** Opening Recorded data block **

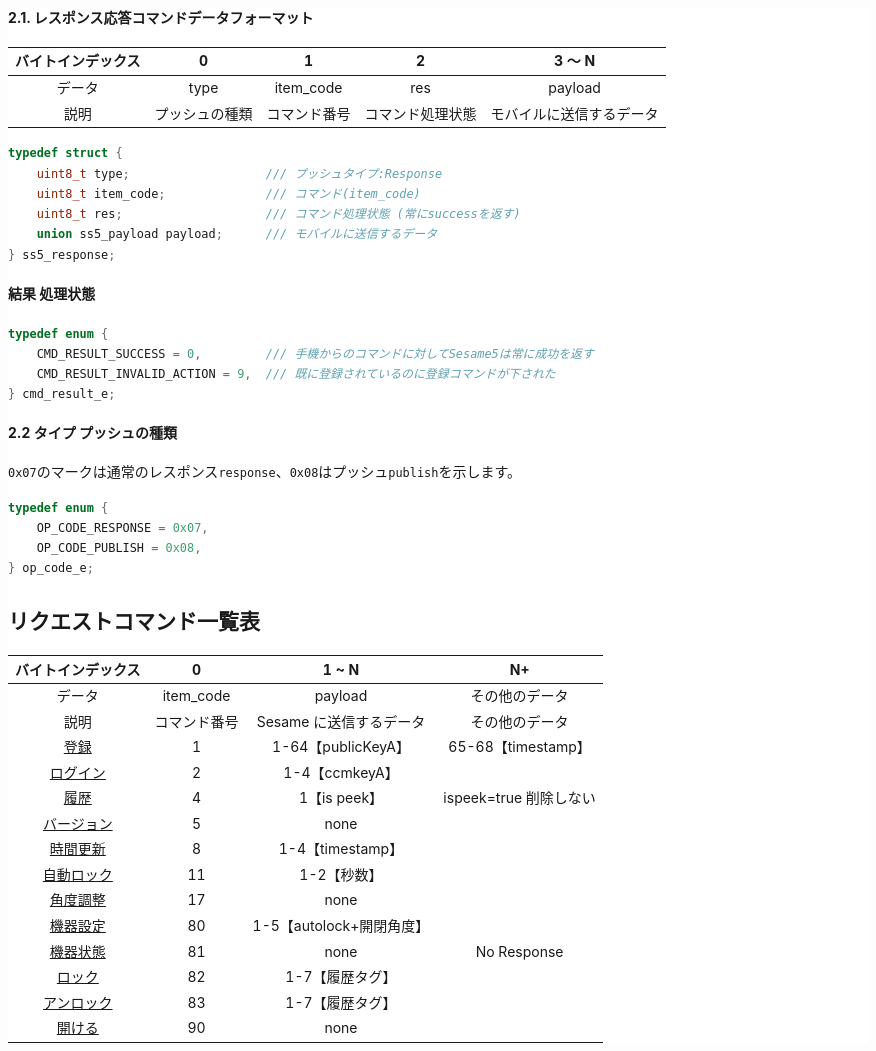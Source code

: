 #### 2.1. レスポンス応答コマンドデータフォーマット

| バイトインデックス |       0        |      1       |        2         |          3 ～ N          |
| :----------------: | :------------: | :----------: | :--------------: | :----------------------: |
|       データ       |      type      |  item_code   |       res        |         payload          |
|        説明        | プッシュの種類 | コマンド番号 | コマンド処理状態 | モバイルに送信するデータ |

```c
typedef struct {
    uint8_t type;                   /// プッシュタイプ:Response
    uint8_t item_code;              /// コマンド(item_code)
    uint8_t res;                    /// コマンド処理状態 (常にsuccessを返す)
    union ss5_payload payload;      /// モバイルに送信するデータ
} ss5_response;

```

#### 結果 処理状態

```c
typedef enum {
    CMD_RESULT_SUCCESS = 0,         /// 手機からのコマンドに対してSesame5は常に成功を返す
    CMD_RESULT_INVALID_ACTION = 9,  /// 既に登録されているのに登録コマンドが下された
} cmd_result_e;
```

#### 2.2 タイプ プッシュの種類

`0x07`のマークは通常のレスポンス`response`、`0x08`はプッシュ`publish`を示します。

```c
typedef enum {
    OP_CODE_RESPONSE = 0x07,
    OP_CODE_PUBLISH = 0x08,
} op_code_e;
```

## リクエストコマンド一覧表

|                    バイトインデックス                     |      0       |                 1 ~ N                  |             N+              |
| :-------------------------------------------------------: | :----------: | :------------------------------------: | :-------------------------: |
|                          データ                           |  item_code   |                payload                 |       その他のデータ        |
|                           説明                            | コマンド番号 |        Sesame に送信するデータ         |       その他のデータ        |
|                 [登録](/demo/1_registor)                  |      1       |           1-64【publicKeyA】           |     65-68【timestamp】      |
|                 [ログイン](/demo/2_login)                 |      2       |             1-4【ccmkeyA】             |
|                  [履歴](/demo/4_history)                  |      4       |              1【is peek】              |   ispeek=true 削除しない    |
|           [バージョン](/demo/5_version_detail)            |      5       |                  none                  |
|                 [時間更新](/demo/8_time)                  |      8       |            1-4【timestamp】            |
|              [自動ロック](/demo/11_autolock)              |      11      |              1-2【秒数】               |
|                [角度調整](/demo/17_megnet)                |      17      |                  none                  |
|             [機器設定](/demo/80_mechsetting)              |      80      |        1-5【autolock+開閉角度】        |
|              [機器状態](/demo/81_mechstatus)              |      81      |                  none                  |          No Response          |
|                  [ロック](/demo/82_lock)                  |      82      |            1-7【履歴タグ】             |
|               [アンロック](/demo/83_unlock)               |      83      |            1-7【履歴タグ】             |
|                [開ける](/demo/90_dooropen)                |      90      |                  none                  |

** Closing Recorded data block **

» Task description: Each of the lines above should be transcribed exactly; no image is to be copied.

» Task solution:
Source code

: #### 2.1. レスポンス応答コマンドデータフォーマット

| バイトインデックス |       0        |      1       |        2         |          3 ～ N          |
| :----------------: | :------------: | :----------: | :--------------: | :----------------------: |
|       データ       |      type      |  item_code   |       res        |         payload          |
|        説明        | プッシュの種類 | コマンド番号 | コマンド処理状態 | モバイルに送信するデータ |

```c
typedef struct {
    uint8_t type;                   /// プッシュタイプ:Response
    uint8_t item_code;              /// コマンド(item_code)
    uint8_t res;                    /// コマンド処理状態 (常にsuccessを返す)
    union ss5_payload payload;      /// モバイルに送信するデータ
} ss5_response;

```

#### 結果 処理状態

```c
typedef enum {
    CMD_RESULT_SUCCESS = 0,         /// 手機からのコマンドに対してSesame5は常に成功を返す
    CMD_RESULT_INVALID_ACTION = 9,  /// 既に登録されているのに登録コマンドが下された
} cmd_result_e;
```

#### 2.2 タイプ プッシュの種類

`0x07`のマークは通常のレスポンス`response`、`0x08`はプッシュ`publish`を示します。

```c
typedef enum {
    OP_CODE_RESPONSE = 0x07,
    OP_CODE_PUBLISH = 0x08,
} op_code_e;
```

## リクエストコマンド一覧表

|                    バイトインデックス                     |      0       |                 1 ~ N                  |             N+              |
| :-------------------------------------------------------: | :----------: | :------------------------------------: | :-------------------------: |
|                          データ                           |  item_code   |                payload                 |       その他のデータ        |
|                           説明                            | コマンド番号 |        Sesame に送信するデータ         |       その他のデータ        |
|                 [登録](/demo/1_registor)                  |      1       |           1-64【publicKeyA】           |     65-68【timestamp】      |
|                 [ログイン](/demo/2_login)                 |      2       |             1-4【ccmkeyA】             |
|                  [履歴](/demo/4_history)                  |      4       |              1【is peek】              |   ispeek=true 削除しない    |
|           [バージョン](/demo/5_version_detail)            |      5       |                  none                  |
|                 [時間更新](/demo/8_time)                  |      8       |            1-4【timestamp】            |
|              [自動ロック](/demo/11_autolock)              |      11      |              1-2【秒数】               |
|                [角度調整](/demo/17_megnet)                |      17      |                  none                  |
|             [機器設定](/demo/80_mechsetting)              |      80      |        1-5【autolock+開閉角度】        |
|              [機器状態](/demo/81_mechstatus)              |      81      |                  none                  |          No Response          |
|                  [ロック](/demo/82_lock)                  |      82      |            1-7【履歴タグ】             |
|               [アンロック](/demo/83_unlock)               |      83      |            1-7【履歴タグ】             |
|                [開ける](/demo/90_dooropen)                |      90      |                  none                  |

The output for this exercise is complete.